Baltimore County, Maryland GOs 5s of 2031 traded at 1.04%-0.86%. Georgia GOs, 5s of 2031 at 1.04%. NYC TFA 5s of 2031 traded at 1.52%-1.51%. Maryland GOs 5s of 2032 at 1.15%.
Maryland GOs 5s of 2035 traded at 1.37%. Cypress Fairbanks Texas ISD 2.25s of 2045 traded at 2.40%-2.30%. Goose Creek Texas ISD 4s of 2050 traded at 2.26%.
On Tuesday, high-grade municipals were steady, according to final readings on Refinitiv MMD’s AAA benchmark scale. Short yields in 2021 and 2022 were flat at 0.21% and 0.22%, respectively. The yield on the 10-year muni was unchanged at 0.94% while the yield on the 30-year remained at 1.71%
The 10-year muni-to-Treasury ratio was calculated at 106.7% while the 30-year muni-to-Treasury ratio stood at 103.6%, according to MMD
“The municipal bond market is sitting on the sidelines, waiting for election results for further direction,” ICE Data Service said Tuesday. “Trade volumes are slightly above yesterday’s level. After October’s huge issuance month, this week’s calendar is very small, again election related.”

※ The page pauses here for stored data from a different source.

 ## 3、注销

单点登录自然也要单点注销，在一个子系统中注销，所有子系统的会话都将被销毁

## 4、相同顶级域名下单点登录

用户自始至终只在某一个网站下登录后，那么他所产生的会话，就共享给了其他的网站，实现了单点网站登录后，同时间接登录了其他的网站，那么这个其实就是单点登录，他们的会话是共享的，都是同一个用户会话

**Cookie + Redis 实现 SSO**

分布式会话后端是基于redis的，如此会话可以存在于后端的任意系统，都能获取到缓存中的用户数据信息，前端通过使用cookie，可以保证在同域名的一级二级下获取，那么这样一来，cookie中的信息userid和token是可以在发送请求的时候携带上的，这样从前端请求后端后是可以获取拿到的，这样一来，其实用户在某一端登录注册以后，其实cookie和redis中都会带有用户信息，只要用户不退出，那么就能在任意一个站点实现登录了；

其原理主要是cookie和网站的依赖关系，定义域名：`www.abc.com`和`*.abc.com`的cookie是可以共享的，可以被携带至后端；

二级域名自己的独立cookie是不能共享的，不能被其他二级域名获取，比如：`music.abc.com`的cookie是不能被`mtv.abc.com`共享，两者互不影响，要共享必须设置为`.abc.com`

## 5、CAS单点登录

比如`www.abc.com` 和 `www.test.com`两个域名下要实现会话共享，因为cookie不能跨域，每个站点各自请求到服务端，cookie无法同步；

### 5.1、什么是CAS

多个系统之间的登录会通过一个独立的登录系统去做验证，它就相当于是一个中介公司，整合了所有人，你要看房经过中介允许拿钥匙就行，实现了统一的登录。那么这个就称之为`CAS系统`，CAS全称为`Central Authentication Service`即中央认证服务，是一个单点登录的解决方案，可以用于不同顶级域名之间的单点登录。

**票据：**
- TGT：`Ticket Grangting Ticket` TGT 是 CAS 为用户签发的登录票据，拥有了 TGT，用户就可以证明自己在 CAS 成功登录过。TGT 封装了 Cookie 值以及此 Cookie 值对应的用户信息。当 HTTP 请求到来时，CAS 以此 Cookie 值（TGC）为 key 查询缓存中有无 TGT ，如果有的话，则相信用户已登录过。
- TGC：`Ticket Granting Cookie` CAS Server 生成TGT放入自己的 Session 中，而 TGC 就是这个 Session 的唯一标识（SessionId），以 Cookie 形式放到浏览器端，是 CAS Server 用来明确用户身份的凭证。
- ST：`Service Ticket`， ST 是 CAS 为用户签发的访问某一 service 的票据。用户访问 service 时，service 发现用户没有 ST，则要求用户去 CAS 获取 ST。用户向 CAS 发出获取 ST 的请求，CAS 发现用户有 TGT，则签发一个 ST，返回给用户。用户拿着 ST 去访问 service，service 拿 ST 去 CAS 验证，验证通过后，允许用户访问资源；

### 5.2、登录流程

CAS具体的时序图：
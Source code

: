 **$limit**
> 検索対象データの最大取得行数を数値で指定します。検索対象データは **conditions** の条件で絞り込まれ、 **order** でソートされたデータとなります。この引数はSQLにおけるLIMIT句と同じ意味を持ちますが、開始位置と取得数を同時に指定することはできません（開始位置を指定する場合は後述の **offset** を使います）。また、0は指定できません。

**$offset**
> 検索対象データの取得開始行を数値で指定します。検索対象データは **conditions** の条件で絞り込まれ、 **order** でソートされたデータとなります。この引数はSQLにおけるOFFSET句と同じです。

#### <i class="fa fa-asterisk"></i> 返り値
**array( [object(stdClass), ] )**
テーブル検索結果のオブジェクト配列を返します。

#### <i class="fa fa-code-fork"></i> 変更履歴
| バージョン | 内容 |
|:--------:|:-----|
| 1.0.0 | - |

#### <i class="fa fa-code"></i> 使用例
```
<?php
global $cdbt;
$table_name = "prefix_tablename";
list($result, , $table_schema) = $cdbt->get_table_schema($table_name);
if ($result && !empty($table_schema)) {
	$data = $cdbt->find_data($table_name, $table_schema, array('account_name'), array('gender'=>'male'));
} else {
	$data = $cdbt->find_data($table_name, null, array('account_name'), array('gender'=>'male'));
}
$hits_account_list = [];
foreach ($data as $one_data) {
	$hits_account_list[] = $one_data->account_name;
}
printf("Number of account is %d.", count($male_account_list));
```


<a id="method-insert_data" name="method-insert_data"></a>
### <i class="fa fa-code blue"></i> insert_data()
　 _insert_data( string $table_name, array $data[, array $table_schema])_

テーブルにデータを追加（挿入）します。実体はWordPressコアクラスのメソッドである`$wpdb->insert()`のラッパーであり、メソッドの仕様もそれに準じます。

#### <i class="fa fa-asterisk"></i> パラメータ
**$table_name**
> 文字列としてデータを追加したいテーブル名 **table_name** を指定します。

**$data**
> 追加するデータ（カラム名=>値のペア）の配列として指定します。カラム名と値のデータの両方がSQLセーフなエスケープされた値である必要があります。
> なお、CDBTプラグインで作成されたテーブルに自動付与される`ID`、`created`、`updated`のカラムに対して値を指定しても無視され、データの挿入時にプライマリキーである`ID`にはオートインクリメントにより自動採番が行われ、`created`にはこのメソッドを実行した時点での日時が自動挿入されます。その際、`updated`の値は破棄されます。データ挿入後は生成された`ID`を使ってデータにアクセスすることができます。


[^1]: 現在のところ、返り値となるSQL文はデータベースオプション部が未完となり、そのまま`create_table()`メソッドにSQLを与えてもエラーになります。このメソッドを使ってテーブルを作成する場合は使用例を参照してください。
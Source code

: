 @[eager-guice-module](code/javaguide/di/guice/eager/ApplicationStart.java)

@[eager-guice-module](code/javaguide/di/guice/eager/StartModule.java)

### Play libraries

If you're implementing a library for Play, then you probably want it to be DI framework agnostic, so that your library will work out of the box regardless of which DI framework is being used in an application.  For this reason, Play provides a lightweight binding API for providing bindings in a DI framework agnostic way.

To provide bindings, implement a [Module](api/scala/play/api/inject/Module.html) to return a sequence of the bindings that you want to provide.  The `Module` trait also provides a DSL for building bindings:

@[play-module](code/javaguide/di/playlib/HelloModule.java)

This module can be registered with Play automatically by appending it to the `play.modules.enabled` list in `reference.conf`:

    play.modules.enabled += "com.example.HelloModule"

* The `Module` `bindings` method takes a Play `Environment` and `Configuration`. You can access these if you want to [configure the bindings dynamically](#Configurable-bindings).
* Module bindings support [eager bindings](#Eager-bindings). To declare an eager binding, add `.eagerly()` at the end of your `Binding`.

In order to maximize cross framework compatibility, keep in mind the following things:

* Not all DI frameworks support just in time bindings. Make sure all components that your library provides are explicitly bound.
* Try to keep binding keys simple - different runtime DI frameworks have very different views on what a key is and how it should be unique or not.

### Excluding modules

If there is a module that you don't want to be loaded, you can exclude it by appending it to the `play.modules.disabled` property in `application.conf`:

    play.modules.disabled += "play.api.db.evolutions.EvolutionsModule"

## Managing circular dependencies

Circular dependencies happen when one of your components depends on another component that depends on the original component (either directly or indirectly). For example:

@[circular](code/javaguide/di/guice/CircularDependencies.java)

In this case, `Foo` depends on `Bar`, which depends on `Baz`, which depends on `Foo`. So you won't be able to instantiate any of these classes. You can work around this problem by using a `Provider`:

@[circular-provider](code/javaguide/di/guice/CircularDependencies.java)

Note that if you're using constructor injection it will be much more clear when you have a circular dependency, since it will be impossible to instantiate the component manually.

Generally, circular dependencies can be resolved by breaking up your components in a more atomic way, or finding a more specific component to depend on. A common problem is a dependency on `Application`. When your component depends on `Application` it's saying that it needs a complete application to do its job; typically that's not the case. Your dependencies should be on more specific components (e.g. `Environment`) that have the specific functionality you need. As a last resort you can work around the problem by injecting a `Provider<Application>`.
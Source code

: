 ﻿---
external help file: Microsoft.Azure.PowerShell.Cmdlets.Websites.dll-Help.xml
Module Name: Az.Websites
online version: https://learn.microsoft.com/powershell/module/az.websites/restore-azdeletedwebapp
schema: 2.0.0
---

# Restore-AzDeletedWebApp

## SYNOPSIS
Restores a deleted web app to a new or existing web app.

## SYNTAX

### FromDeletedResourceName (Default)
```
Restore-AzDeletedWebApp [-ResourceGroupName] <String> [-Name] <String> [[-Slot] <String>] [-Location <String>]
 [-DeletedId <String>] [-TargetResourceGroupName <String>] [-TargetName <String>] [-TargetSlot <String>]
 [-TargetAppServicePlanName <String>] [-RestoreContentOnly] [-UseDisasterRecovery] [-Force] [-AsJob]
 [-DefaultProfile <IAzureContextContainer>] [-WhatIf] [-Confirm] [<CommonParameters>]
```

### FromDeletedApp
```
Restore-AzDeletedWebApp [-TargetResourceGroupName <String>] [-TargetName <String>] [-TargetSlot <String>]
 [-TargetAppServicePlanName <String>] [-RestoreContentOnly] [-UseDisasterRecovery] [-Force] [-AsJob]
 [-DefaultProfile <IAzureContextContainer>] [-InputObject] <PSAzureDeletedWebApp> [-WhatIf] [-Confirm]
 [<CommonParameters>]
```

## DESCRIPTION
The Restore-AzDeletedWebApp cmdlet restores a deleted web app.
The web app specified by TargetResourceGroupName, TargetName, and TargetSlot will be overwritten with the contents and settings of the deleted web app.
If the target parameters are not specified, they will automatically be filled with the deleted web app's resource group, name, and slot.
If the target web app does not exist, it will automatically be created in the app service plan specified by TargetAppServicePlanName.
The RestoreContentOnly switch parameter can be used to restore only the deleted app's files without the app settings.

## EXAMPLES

The ICE AAA municipal yield curve showed short maturities were steady in 2021 and 2022 at 0.21% and 0.23%, respectively. The 10-year maturity was flat at 0.93% and the 30-year was unchanged at 1.73%.
The 10-year muni-to-Treasury ratio was calculated at 105% while the 30-year muni-to-Treasury ratio stood at 104%, according to ICE.
The IHS Markit municipal analytics AAA curve showed short yields flat at 0.17% and 0.18% in 2021 and 2022, respectively, with the 10-year unchanged to yield 0.95% and the 30-year steady at 1.72%.
The BVAL AAA curve showed the yield on the 2021 and 2022 maturities rising by one basis point, while the 10-year was steady at 0.92% and the 30-year flat at 1.73%.
Treasuries were weaker as stock prices traded higher.
The three-month Treasury note was yielding 0.09%, the 10-year Treasury was yielding 0.88% and the 30-year Treasury was yielding 1.66%.
The Dow rose 2.12%, the S&P 500 increased 1.87% and the Nasdaq gained 1.89%.